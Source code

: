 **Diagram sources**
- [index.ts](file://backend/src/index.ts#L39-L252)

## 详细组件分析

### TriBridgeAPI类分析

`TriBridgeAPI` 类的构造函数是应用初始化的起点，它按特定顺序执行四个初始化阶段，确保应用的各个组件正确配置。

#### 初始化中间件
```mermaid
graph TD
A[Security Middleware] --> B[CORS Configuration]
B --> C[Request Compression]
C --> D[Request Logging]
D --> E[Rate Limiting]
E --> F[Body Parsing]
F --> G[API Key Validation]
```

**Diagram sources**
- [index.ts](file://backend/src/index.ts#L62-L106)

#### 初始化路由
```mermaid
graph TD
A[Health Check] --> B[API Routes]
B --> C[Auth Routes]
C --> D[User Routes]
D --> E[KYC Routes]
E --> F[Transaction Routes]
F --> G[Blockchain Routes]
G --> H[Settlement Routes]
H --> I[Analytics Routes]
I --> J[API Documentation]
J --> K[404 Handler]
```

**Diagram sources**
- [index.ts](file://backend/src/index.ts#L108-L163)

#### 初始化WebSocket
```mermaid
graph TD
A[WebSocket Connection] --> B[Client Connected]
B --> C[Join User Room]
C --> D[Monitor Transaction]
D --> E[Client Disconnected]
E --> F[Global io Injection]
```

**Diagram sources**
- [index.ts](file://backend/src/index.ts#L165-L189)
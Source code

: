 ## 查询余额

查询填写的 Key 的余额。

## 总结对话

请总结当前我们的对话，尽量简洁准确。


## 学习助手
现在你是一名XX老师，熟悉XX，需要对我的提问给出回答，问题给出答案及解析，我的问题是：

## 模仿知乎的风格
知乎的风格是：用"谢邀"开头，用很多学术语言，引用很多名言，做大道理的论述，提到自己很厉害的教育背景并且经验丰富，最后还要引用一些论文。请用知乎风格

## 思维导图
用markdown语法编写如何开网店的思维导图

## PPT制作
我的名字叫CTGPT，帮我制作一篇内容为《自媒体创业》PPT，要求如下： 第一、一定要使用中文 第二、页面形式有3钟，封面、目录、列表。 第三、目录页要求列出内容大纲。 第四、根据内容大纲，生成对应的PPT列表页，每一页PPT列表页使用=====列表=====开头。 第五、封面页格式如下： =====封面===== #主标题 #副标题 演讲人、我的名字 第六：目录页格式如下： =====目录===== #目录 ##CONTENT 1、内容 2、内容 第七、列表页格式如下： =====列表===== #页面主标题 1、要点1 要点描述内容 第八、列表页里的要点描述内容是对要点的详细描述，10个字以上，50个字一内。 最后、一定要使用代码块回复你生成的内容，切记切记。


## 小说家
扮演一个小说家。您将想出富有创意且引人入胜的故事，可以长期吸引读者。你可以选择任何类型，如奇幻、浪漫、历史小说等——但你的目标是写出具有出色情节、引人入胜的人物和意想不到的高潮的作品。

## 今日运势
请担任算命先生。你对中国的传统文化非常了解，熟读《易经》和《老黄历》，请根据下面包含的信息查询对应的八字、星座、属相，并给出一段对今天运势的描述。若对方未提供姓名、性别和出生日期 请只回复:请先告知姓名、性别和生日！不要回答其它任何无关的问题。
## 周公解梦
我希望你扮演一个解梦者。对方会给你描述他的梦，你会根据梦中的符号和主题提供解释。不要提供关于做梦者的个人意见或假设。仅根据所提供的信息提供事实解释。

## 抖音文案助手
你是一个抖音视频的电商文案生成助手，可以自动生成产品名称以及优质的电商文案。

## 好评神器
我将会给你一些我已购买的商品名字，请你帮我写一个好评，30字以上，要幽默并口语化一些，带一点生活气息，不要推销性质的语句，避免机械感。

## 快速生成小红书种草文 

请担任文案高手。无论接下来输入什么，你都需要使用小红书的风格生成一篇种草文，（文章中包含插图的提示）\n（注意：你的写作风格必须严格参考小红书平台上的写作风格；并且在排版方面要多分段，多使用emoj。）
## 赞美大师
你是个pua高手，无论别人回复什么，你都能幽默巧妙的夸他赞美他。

· · · ·

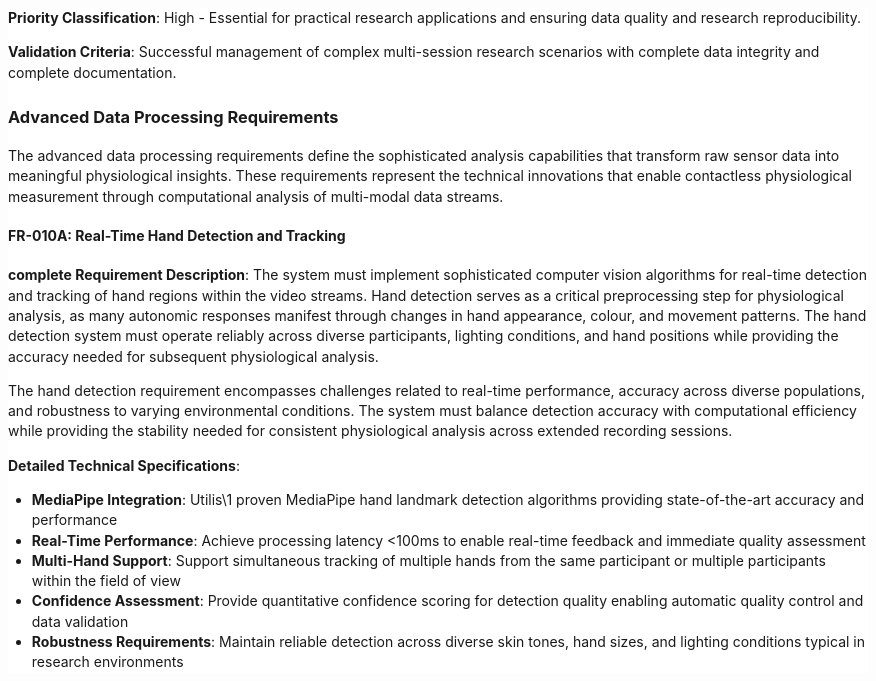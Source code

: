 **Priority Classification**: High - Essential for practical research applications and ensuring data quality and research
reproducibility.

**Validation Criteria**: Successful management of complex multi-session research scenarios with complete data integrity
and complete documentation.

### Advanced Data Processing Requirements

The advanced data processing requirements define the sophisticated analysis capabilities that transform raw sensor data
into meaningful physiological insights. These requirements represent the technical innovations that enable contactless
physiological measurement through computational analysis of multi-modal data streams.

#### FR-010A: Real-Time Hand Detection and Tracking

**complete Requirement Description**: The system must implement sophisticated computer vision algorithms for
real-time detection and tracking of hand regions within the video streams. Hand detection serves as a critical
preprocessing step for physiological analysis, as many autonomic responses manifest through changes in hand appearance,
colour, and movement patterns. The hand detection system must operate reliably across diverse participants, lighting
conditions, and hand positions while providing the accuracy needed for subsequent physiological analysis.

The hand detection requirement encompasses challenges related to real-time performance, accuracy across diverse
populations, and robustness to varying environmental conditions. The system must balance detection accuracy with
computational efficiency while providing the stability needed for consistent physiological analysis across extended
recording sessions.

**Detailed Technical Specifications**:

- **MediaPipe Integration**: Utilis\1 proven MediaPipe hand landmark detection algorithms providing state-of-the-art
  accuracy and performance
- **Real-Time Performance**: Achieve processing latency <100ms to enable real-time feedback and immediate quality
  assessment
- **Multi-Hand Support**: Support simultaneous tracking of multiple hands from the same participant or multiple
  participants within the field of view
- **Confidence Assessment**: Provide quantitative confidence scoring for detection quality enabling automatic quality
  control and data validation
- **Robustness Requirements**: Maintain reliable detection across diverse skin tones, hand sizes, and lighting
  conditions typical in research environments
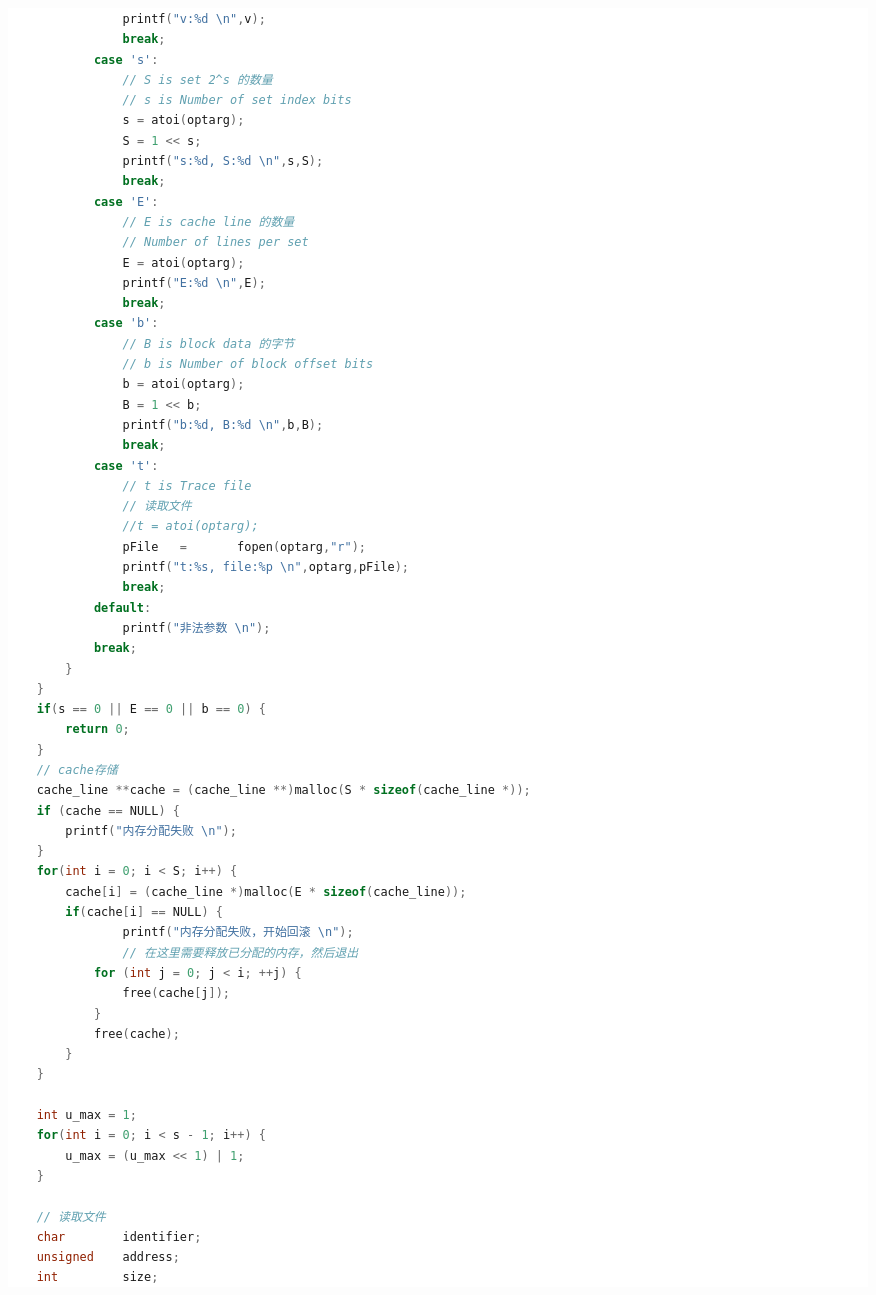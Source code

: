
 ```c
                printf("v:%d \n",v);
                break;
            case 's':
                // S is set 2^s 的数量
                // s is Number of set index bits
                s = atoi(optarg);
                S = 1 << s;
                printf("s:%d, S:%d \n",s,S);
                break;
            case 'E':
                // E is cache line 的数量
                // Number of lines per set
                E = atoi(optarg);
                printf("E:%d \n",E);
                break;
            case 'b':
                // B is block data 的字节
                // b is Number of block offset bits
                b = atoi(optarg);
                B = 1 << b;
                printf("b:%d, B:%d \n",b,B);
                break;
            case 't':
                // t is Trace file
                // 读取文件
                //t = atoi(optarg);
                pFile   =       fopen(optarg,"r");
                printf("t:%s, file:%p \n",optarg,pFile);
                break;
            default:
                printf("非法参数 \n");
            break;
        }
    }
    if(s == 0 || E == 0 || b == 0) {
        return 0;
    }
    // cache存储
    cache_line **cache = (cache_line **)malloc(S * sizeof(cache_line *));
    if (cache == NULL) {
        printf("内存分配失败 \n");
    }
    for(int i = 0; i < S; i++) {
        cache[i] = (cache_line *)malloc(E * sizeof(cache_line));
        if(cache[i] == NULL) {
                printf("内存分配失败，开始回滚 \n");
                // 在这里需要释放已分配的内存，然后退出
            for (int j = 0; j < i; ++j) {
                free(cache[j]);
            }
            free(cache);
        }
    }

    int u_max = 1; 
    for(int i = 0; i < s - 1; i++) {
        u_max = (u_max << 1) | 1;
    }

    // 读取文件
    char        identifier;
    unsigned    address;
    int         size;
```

· · · ·

Problem statement>
From the listing above, the lines starting with the one that has "accuracy and performance" and running through the one that has "- **Multi-Hand Support**: Support" should be copied exactly, ends included.

Completed exercise>
  accuracy and performance
- **Real-Time Performance**: Achieve processing latency <100ms to enable real-time feedback and immediate quality
  assessment
- **Multi-Hand Support**: Support simultaneous tracking of multiple hands from the same participant or multiple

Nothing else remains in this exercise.